If you protect a luscious, valuable, amazingly tempting data object, the probability of its being stolen is 1. It’s as sure as death and taxes. It’s only a matter of an attacker’s time and resources before it’s gone; these are no obstacles to determined adversaries like nation states and organized crime. So why don’t our corporate leaders ‘get’ this certainty? Why are so many, like Target, caught off guard?
This question has bugged me ever since I attended a professional conference that featured a panel of top executives from the Fortune 500 congratulating themselves on their unbreakable perimeter defenses that ‘no attacker could penetrate.’ As I listened I had images of the Titanic going down and couldn’t help raising my hand to ask if any had considered how to defend against other kinds of exploits that avoid firewall penetration, like Stuxnet (which I briefly explained). Why bother when compromising humans is so easy? Or as a colleague is fond of saying, ‘there is no firewall for stupid!’ 
There was stunned silence from the speaker and then a mumbled ‘we probably need to explore other scenarios.’ One of the panelists under his breath muttered, ‘we just installed a USB port in….’ and proceeded to describe a sensitive installation that would be a delightful target for the ill-intended.
How did we get here? How are so many aspects of society so blind when the consequences or cyber theft and compromise are so stark?
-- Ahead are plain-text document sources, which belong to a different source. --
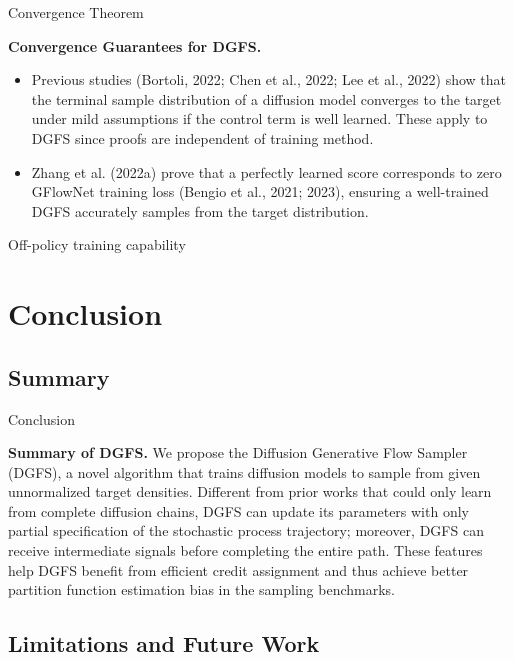 \documentclass[aspectratio=169,xcolor=dvipsnames]{beamer}
\begin{document}
\begin{frame}[t]{Convergence Theorem}
\footnotesize

\textbf{Convergence Guarantees for DGFS.}
\begin{itemize}\itemsep2pt
  \item Previous studies (Bortoli, 2022; Chen et al., 2022; Lee et al., 2022) show that the terminal sample distribution of a diffusion model converges to the target under mild assumptions if the control term is well learned. These apply to DGFS since proofs are independent of training method.
  \item Zhang et al. (2022a) prove that a perfectly learned score corresponds to zero GFlowNet training loss (Bengio et al., 2021; 2023), ensuring a well-trained DGFS accurately samples from the target distribution.
\end{itemize}

\end{frame}

\begin{frame}[t]{Off-policy training capability}
    \footnotesize

\end{frame}



\section{Conclusion}

\subsection{Summary}
\begin{frame}{Conclusion}
\footnotesize

\textbf{Summary of DGFS.} We propose the Diffusion Generative Flow Sampler (DGFS), a novel algorithm that trains diffusion models to sample from given unnormalized target densities. Different from prior works that could only learn from complete diffusion chains, DGFS can update its parameters with only partial specification of the stochastic process trajectory; moreover, DGFS can receive intermediate signals before completing the entire path. These features help DGFS benefit from efficient credit assignment and thus achieve better partition function estimation bias in the sampling benchmarks.

\end{frame}

\subsection{Limitations and Future Work}
\end{document}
Lagging behind in the Information Age
I think you can agree that we all struggle to stay current with technology and often don’t grasp the unintended consequences of the shiny new innovations that we embrace. We’re transitioning to the Information Age, watching the Industrial Age fade in the rear view mirror. According to Covey   , this transforms our way of living in profound ways–how we advance in the world, how we work, our sense of time, how we problem solve, how we learn.
To gain appreciation for the enormity of what we’ve done to ourselves with our embrasure of technology, I’ve been reflecting on the table below, imagining myself in each age, visualizing my life in every detail. I marvel at the unintended consequences I’ve discovered as a result, and I work in this field!
I’m not suggesting we become luddites and live by candlelight; I am suggesting that we consider where we’ve come from and where we’re now living. Morris Massey’s training seminar called ‘What You Are Is Where You Were When’ makes the case that our values are fixed in the paradigm existing when we turned age 10  . From then on, we interpret what we see and weigh our decisions through that lens. Where were you at 10?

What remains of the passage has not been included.